MP tree of S. tuberosum and related species inferred from the sequences of chloroplast DNA thirteen ORF regions. Numbers above the branches indicate character differences and those below the branches give bootstrap values from 1000 replicates. Tree length is 2544 with consistent index (=0.941) and retention index (=0.790)

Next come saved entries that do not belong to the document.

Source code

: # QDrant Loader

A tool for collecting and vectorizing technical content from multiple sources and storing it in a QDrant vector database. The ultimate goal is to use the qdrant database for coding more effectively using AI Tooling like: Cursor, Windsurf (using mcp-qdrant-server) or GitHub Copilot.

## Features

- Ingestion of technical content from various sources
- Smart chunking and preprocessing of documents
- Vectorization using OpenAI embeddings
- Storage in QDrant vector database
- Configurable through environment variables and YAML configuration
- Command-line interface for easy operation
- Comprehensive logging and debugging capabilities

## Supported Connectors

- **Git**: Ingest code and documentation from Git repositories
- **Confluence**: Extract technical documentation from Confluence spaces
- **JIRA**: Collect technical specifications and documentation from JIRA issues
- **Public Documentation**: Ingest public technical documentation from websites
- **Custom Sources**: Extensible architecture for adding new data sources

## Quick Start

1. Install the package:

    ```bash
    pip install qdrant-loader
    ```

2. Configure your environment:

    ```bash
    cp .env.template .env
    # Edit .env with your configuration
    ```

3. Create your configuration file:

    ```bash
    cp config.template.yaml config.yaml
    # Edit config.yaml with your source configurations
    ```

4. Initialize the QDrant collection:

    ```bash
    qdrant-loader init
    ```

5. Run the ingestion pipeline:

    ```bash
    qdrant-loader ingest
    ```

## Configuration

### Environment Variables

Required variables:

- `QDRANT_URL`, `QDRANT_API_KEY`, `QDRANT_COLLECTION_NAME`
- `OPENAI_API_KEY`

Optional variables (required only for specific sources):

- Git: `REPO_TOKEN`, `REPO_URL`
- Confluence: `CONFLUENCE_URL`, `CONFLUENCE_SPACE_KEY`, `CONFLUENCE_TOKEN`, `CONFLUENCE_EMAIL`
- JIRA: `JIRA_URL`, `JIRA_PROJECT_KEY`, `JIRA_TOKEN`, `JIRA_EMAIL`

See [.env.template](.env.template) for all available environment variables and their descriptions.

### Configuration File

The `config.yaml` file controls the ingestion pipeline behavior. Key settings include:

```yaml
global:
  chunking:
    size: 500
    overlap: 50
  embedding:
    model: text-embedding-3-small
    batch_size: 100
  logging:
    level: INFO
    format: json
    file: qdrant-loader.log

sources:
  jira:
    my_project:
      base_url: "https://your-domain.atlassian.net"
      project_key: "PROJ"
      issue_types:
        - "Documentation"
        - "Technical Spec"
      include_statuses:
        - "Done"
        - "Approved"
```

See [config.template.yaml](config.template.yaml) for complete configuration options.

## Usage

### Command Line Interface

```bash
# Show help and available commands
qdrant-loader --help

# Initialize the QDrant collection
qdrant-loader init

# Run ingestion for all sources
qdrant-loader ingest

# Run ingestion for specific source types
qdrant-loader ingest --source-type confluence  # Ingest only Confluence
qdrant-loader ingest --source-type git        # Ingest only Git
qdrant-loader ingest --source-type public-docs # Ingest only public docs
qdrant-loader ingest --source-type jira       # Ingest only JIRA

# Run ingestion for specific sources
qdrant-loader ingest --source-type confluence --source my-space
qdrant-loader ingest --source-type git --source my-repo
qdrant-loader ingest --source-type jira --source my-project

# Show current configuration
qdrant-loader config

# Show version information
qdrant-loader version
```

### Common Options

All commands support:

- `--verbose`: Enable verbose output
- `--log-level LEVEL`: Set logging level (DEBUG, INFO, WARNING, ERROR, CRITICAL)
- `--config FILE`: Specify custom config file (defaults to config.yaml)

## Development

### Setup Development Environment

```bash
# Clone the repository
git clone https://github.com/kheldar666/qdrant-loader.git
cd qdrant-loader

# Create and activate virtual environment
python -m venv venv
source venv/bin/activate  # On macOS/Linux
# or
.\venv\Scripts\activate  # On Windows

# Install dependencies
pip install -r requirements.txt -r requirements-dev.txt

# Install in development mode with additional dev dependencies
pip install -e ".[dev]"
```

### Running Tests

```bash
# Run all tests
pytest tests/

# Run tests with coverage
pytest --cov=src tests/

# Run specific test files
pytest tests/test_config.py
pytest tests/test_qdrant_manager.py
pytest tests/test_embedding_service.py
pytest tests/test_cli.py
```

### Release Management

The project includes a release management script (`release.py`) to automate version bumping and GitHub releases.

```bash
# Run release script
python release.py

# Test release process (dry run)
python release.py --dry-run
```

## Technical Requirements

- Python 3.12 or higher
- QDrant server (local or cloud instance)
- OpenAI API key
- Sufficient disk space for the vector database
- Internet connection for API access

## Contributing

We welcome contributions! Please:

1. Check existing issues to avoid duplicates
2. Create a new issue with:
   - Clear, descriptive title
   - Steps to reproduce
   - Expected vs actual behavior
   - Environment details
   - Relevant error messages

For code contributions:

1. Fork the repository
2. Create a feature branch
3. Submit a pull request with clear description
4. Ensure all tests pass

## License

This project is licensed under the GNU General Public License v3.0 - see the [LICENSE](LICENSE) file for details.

Considering high degree of gene conservation in chloroplast genomes, the ORFs seem to be rapidly diverged so that they can be used to differentiate closely related species. Therefore, 13 ORFs retrieved from 7 chloroplast genome sequences from Solanaceae species and two outgroups were phylogenetically analyzed. The pairwise distance matrix for sequence divergence and patristics was generated from combined 4499 sites (Table 3). Parsimony analysis revealed 2347 constant, 1490 variable, and 662 informative characters. Sequence divergences among the ingroup taxa (Solanaceae) ranged from 0.00 (N. tabacum and N. sylvestris) to 0.265 (S. lycopersicum and A. belladonna), while the values between ingroup and outgroup ranged from 0.1345 to 0.2048. Two maximum parsimonious (MP) trees were produced with 2582 tree length. The trees differed from each other only in the terminal resolution within Solanaceae. The consistent index and retention index in the MP tree were 0.939 and 0.830, respectively (Fig. 6). Seven ingroup taxa resolved as a monophyletic group from outgroup with 100% bootstrap value. The Solanaceae taxa formed two sister clades. The first united a Nicotiana subclade and its sister group of Atropa, and three Nicotiana species showed strong monophyly with 96% bootstrap value. In the second clade, a very strong monophyletic Solanum group, with 100% bootstrap value, was generated. This result on phylogenetic relationship among the Solanaceae would be reflected by indel patterns among the ORF sequences as well as by morphological features such as leaf, flower and fruit shape patterns.

Conclusion

The complete sequence of S. tuberosum chloroplast genome revealed extensive similarity to six Solaneceae species in terms of the gene content and structure, suggesting a common chloroplast evolutionary lineage within Solanaceae. However, many of the features considered as typical to S. tuberosum chloroplast DNA were found in the intergenic regions and ORFs, and a few in protein-coding genes, which can be used as molecular markers to study the genetic diversity and population-genetic processes in potato landraces. In particular, this study inferred plastid phylogeny and evolution on the basis of ORFs from seven Solanaceae. The phylogenetic analysis produced a robust support for the phylogenetic positions of the S. tuberosum and S. bulbocastanum among Solanaceae.